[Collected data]
····················
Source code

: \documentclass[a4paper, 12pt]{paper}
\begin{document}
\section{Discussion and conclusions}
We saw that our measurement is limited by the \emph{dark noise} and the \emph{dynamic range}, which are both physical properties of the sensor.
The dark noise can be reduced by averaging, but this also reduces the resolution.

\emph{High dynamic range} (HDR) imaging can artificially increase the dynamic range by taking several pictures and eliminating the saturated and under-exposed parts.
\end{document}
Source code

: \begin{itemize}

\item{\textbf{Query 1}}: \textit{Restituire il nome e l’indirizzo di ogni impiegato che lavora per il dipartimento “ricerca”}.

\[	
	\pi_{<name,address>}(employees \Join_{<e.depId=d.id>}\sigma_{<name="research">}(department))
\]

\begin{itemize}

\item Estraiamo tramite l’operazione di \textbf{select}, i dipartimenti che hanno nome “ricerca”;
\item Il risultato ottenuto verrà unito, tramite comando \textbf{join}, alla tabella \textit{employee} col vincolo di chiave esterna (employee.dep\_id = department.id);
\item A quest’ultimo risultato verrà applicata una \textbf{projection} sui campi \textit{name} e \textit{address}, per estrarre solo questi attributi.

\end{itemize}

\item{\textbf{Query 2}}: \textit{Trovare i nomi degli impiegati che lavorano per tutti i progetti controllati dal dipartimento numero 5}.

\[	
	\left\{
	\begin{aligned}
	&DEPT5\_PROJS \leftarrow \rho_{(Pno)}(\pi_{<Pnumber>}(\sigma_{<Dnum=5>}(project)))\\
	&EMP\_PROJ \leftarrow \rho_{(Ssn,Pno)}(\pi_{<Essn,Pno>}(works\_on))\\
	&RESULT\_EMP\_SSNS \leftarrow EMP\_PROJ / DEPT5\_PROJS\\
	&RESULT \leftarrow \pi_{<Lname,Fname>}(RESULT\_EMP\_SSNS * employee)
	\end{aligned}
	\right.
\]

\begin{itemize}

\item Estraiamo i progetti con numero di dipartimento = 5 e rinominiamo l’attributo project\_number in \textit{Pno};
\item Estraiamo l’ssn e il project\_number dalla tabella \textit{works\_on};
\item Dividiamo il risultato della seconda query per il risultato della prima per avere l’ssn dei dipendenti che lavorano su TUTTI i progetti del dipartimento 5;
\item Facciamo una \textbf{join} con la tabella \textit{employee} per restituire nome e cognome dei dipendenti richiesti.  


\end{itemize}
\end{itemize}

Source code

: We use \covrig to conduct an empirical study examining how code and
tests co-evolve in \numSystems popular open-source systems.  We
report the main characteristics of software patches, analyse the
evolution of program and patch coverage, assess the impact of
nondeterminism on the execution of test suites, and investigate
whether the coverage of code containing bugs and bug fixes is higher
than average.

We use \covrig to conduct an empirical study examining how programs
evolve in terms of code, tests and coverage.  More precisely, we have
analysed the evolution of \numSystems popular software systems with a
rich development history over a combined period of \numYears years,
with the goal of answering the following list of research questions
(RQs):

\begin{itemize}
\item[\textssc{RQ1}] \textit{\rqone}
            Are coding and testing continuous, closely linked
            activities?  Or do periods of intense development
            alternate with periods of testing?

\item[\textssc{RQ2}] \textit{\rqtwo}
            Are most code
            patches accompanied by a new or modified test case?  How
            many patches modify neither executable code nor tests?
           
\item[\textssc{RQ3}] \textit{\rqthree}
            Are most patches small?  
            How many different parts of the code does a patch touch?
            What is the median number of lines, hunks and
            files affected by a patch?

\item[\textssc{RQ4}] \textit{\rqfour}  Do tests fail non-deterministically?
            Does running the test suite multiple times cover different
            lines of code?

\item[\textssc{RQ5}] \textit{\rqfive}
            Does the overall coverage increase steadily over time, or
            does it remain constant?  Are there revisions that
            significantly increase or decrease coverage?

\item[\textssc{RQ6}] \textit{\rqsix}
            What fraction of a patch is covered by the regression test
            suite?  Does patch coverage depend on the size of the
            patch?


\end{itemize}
····················
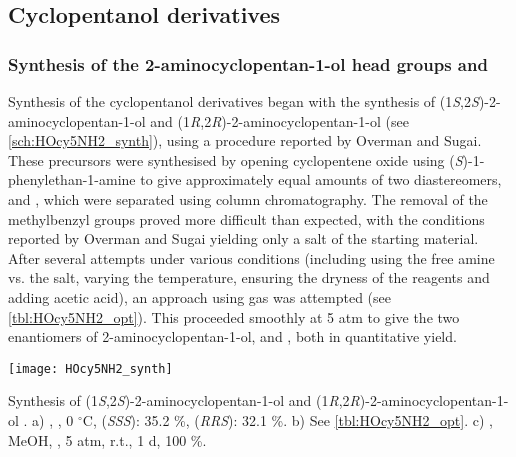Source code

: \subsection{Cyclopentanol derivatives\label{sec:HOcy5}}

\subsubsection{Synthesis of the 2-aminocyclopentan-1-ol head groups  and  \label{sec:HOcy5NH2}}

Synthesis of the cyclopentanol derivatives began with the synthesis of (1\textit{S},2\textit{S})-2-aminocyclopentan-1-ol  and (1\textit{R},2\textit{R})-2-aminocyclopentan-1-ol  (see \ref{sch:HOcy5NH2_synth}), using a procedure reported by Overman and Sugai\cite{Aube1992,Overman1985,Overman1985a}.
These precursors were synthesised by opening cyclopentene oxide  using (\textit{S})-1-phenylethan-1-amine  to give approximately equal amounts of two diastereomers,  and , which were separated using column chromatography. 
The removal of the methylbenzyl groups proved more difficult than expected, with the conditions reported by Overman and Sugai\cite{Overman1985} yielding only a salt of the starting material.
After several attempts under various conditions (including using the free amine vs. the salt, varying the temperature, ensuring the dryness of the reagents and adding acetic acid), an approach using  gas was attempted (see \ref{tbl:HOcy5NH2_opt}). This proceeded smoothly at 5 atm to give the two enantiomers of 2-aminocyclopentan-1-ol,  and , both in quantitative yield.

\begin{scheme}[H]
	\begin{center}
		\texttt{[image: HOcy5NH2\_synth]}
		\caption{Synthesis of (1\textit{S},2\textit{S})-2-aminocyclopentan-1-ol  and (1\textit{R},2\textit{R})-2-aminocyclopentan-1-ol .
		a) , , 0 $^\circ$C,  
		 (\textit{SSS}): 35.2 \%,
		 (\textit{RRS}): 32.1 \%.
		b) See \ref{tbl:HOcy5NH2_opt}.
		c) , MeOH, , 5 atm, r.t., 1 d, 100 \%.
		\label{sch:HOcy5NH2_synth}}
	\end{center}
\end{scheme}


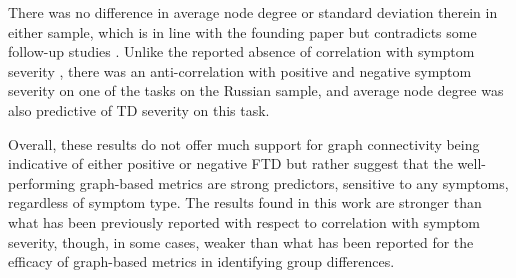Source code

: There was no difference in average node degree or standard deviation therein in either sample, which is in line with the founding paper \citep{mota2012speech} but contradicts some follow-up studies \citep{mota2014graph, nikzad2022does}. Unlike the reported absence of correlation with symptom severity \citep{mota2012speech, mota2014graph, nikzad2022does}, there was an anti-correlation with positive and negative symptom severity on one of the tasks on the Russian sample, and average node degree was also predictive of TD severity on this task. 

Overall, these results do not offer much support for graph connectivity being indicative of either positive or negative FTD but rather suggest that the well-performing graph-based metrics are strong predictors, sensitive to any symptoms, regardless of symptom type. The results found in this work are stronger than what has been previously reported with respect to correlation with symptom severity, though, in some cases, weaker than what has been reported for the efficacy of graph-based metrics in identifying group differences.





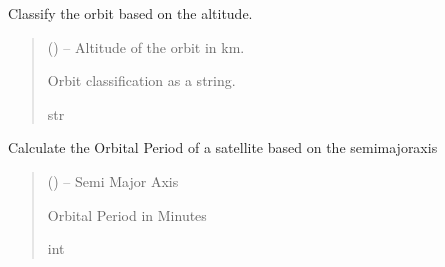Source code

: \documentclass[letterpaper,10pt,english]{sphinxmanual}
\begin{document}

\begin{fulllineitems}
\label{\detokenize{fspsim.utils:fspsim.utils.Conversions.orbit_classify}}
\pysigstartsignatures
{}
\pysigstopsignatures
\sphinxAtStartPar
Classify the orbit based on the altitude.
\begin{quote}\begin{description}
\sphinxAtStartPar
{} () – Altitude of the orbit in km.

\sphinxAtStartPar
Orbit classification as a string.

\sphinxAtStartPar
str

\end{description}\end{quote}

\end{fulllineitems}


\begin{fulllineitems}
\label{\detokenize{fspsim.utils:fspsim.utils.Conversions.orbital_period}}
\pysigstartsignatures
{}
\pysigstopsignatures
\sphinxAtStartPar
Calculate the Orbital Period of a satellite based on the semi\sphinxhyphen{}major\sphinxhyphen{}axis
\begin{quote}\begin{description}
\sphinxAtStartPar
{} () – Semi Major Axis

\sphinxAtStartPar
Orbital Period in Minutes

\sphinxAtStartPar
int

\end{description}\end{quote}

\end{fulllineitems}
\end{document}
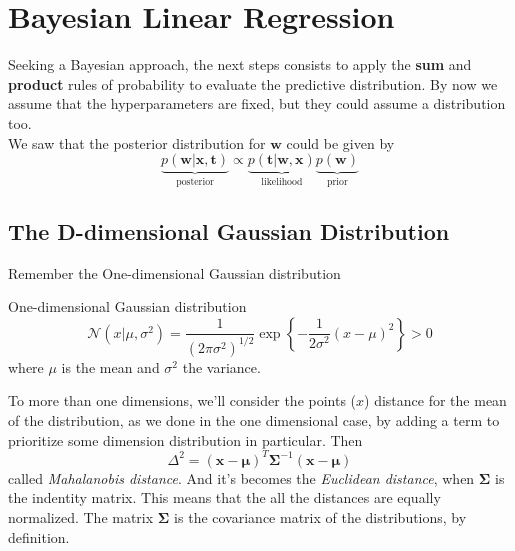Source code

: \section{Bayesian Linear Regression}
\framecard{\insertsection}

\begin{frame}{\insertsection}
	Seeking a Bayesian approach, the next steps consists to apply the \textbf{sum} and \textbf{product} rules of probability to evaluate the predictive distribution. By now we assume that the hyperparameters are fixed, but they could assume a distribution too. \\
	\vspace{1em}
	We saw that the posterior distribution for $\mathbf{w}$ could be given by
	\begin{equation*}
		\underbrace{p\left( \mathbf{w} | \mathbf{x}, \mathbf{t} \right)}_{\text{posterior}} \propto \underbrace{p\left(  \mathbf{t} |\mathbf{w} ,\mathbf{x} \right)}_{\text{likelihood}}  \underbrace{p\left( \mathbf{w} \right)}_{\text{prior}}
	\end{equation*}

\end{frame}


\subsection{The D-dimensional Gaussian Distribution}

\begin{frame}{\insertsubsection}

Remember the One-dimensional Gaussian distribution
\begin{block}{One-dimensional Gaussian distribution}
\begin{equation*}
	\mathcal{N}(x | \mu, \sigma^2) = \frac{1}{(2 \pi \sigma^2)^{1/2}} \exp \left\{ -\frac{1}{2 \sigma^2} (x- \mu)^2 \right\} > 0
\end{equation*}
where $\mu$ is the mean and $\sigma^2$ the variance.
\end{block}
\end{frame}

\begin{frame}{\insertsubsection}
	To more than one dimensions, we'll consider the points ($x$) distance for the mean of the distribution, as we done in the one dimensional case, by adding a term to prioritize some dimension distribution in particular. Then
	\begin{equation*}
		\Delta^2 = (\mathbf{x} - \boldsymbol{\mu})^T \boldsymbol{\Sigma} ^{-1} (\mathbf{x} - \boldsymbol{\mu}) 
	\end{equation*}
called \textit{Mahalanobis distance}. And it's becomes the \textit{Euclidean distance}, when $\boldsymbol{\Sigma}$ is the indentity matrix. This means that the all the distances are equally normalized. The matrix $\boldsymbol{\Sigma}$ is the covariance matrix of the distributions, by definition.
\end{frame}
····················
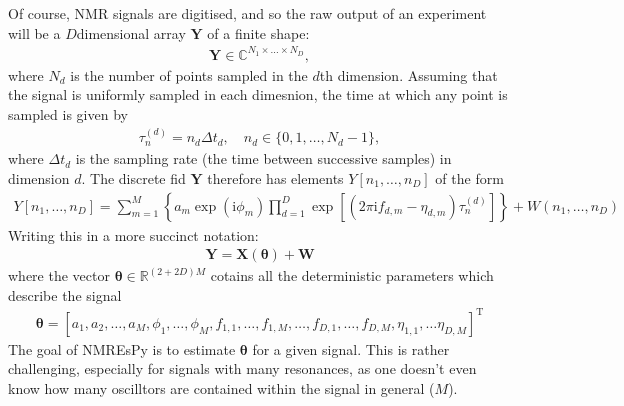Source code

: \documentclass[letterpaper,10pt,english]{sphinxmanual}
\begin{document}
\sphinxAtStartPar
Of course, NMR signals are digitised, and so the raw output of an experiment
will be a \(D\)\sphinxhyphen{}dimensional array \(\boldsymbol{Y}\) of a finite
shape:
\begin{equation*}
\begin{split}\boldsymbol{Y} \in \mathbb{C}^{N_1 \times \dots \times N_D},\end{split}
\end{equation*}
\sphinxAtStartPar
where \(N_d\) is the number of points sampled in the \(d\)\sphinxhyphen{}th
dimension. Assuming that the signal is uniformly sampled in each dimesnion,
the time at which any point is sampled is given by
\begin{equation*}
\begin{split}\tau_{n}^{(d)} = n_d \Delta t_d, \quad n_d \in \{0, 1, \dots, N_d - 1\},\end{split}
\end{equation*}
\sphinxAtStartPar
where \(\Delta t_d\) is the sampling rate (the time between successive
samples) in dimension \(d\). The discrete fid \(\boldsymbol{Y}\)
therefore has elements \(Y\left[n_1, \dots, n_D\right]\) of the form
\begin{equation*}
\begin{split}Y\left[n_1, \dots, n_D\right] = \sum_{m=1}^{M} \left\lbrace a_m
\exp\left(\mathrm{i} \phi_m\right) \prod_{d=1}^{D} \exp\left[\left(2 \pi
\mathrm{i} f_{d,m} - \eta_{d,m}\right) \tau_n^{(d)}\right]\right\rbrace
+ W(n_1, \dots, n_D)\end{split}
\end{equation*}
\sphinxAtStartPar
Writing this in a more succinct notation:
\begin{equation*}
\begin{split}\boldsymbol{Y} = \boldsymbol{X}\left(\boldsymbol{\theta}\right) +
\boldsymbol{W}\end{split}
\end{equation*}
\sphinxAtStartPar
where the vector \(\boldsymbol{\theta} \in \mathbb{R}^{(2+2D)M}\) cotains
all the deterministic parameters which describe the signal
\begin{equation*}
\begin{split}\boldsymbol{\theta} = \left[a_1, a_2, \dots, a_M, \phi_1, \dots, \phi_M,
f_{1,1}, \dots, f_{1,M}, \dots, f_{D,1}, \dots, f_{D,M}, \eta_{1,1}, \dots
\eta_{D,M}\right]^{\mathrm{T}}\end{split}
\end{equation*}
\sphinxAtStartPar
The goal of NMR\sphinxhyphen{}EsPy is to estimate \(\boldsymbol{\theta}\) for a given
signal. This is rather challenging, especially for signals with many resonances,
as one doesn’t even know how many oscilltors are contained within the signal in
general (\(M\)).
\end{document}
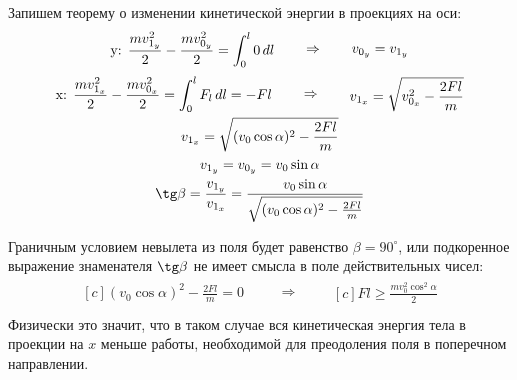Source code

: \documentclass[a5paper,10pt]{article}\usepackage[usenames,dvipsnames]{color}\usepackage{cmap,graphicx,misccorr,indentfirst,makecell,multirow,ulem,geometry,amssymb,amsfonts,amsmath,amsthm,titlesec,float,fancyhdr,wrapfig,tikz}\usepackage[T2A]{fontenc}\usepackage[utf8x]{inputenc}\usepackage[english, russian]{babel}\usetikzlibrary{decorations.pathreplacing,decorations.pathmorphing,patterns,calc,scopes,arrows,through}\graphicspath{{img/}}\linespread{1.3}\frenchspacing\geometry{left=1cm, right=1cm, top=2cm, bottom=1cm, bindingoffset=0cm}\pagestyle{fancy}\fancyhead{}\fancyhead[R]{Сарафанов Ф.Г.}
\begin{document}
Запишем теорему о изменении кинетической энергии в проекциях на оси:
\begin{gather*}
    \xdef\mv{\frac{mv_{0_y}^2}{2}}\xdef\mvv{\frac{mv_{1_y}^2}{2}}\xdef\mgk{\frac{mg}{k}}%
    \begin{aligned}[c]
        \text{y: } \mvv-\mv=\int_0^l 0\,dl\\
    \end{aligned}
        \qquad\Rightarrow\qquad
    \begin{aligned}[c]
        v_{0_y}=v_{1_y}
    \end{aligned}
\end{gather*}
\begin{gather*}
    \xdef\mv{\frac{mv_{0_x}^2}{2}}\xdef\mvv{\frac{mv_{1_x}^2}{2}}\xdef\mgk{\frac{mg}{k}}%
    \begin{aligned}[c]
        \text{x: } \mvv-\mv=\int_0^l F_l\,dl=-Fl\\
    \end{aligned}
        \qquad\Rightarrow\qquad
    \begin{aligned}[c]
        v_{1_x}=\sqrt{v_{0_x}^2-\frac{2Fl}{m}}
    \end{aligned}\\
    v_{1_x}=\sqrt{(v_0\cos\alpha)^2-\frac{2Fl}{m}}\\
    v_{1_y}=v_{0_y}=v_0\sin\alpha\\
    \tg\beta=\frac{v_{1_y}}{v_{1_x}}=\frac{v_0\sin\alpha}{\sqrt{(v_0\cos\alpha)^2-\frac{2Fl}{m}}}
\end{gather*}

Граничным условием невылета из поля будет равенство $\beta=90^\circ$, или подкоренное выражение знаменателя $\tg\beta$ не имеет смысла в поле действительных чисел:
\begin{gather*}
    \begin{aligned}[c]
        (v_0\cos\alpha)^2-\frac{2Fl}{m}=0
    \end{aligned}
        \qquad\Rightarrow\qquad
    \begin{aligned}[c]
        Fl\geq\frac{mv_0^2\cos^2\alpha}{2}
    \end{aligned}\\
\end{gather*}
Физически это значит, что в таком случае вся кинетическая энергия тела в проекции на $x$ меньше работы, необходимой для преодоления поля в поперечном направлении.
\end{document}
····················
:: Task brief ::
Copy each line from the entries above that has the word "Conversions" in it.

:: Response for this exercise ::
\label{\detokenize{fspsim.utils:fspsim.utils.Conversions.orbit_classify}}
\label{\detokenize{fspsim.utils:fspsim.utils.Conversions.orbital_period}}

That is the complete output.